Le Case Torri: un patrimonio diffuso

Nella valle del Dragone sorsero in epoca medioevale numerose case-torri: si tratta di costruzioni destinate contemporaneamente ad essere abitazioni rurali, fortificazioni e torri di vedetta. La particolare conformazione di questi edifici è da ricondurre alla loro funzione di sorveglianza e difesa dei raccolti. Si tratta infatti di abitazioni alte in media tre o quattro piani, realizzate con pietre squadrate e con muri molto spessi, larghi quasi un metro. Si accedeva ai piani superiori mediante scale in legno e quella posta al primo piano poteva abitualmente essere ritirata nottetempo per impedire l’accesso ai piani superiori. Delle piccole finestrelle delimitate da “regge”, pietre debitamente squadrate, permettevano l’illuminazione (seppur scarsa) degli ambienti e una copertura di lastre di ardesia dette “piagne”, a quattro spioventi, dava loro un senso di solidità e sicurezza.

Le Case Torri di Vitriola

Numerose costruzioni di questo tipo sorsero a Vitriola e alcune di queste sono ancora ben visibili anche se le ingiurie del tempo le hanno ridotte in uno stato precario. Sono particolarmente suggestive la Torre dei Mucci, detta anche “Torre dei Vignaioli”, posta come vedetta al ponte che attraversa il fiume Dragone e la Torre di Ca’ Baroni, una costruzione robusta ed elegante per gli architravi e gli stipiti finemente elaborati. Quest’ultima ha subito di recente un importante intervento di restauro ed è oggi una delle meglio conservate. La Casa-Torre del Pignone è abbellita da un portone duecentesco e da pietre angolari di notevoli dimensioni che le donano un senso di raffinatezza e solidità.

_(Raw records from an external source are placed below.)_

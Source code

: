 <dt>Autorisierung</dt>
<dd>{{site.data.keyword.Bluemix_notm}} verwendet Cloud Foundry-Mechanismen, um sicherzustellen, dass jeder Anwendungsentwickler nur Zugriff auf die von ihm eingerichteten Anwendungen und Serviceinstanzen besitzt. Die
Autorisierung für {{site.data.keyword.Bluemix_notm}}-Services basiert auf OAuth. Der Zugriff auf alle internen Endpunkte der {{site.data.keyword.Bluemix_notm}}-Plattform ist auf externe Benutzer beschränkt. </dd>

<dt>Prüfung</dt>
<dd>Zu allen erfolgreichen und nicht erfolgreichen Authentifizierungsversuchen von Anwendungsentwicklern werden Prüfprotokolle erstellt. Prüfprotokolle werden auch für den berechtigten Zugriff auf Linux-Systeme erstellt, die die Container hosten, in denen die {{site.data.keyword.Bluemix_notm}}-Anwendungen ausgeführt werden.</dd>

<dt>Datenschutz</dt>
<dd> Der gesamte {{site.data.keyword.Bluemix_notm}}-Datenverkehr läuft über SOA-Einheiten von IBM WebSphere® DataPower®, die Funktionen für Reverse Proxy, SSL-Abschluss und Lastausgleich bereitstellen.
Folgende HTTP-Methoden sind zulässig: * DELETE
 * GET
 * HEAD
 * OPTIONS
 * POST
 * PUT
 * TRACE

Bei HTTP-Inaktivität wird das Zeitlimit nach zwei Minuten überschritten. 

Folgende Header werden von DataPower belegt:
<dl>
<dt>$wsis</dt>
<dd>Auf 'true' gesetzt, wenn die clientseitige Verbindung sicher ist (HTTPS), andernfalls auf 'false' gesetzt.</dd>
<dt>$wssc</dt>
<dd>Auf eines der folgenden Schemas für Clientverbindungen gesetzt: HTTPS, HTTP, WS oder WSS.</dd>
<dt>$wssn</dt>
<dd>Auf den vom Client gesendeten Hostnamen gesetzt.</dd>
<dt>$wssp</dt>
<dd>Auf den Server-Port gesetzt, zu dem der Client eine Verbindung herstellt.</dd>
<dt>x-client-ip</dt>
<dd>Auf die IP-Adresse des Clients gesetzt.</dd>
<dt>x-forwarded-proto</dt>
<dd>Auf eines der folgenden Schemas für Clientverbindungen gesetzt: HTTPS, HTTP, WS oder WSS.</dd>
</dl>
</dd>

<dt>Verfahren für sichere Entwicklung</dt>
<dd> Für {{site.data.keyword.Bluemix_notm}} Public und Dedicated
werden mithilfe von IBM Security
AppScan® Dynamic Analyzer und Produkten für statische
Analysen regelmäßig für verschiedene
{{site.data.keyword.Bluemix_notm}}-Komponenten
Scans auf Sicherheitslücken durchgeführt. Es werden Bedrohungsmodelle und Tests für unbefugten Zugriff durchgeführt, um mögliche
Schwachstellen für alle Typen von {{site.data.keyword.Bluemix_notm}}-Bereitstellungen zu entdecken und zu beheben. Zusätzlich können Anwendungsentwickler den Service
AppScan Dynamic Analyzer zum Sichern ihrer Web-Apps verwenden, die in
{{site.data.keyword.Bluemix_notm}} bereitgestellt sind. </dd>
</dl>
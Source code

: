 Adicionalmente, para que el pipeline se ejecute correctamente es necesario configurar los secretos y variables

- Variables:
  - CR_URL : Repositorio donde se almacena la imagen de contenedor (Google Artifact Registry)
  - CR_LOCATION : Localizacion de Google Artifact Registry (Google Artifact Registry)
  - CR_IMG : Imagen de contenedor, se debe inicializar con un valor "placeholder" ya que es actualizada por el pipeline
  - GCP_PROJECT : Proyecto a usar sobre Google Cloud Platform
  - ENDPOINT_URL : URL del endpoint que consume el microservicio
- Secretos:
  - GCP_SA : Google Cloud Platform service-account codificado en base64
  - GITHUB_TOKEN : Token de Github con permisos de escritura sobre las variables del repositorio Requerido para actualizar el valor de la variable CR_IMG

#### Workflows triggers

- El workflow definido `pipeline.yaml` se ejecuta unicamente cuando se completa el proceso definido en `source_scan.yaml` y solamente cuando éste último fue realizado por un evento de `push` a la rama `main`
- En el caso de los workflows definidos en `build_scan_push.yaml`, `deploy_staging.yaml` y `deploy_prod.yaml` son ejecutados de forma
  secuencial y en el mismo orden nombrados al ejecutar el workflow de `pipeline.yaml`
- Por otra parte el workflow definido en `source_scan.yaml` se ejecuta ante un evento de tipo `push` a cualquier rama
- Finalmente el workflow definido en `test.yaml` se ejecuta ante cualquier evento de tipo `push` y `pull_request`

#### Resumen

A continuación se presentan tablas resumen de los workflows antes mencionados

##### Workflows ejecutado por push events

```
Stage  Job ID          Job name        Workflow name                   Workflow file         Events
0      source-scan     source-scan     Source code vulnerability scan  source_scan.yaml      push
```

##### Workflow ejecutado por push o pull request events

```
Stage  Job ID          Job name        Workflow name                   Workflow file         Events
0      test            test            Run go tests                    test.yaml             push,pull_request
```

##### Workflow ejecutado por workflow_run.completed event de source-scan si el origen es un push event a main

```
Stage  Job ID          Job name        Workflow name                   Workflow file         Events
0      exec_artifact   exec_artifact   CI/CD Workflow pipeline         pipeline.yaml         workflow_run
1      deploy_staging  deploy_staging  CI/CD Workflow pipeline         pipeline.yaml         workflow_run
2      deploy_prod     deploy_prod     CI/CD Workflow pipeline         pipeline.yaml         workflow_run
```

Le altre sono ora quasi completamente diroccate o inglobate in edifici più recenti: ricordiamo quelle di Dardagna, di Casa Bellucci, di Ca’ de Bongi e di Ca’ de Borlenghi.


La Rocca di Montefiorino

Una poderosa fortezza che domina le valli dei torrenti Dolo e Dragone.
Posta su uno sperone roccioso che domina le valli dei torrenti Dolo e Dragone, la Rocca sorse probabilmente su una postazione dei Liguri e poi dei Romani; si sviluppò attorno al mastio, costruito nel 1170 da Bernardo Montecuccoli feudatario dell’Abate di Frassinoro, a difesa delle terre soggette all’Abbazia. Baluardo dei Montecuccoli, presidio sui percorsi medievali dei pellegrini, nel 1426 passò agli Este.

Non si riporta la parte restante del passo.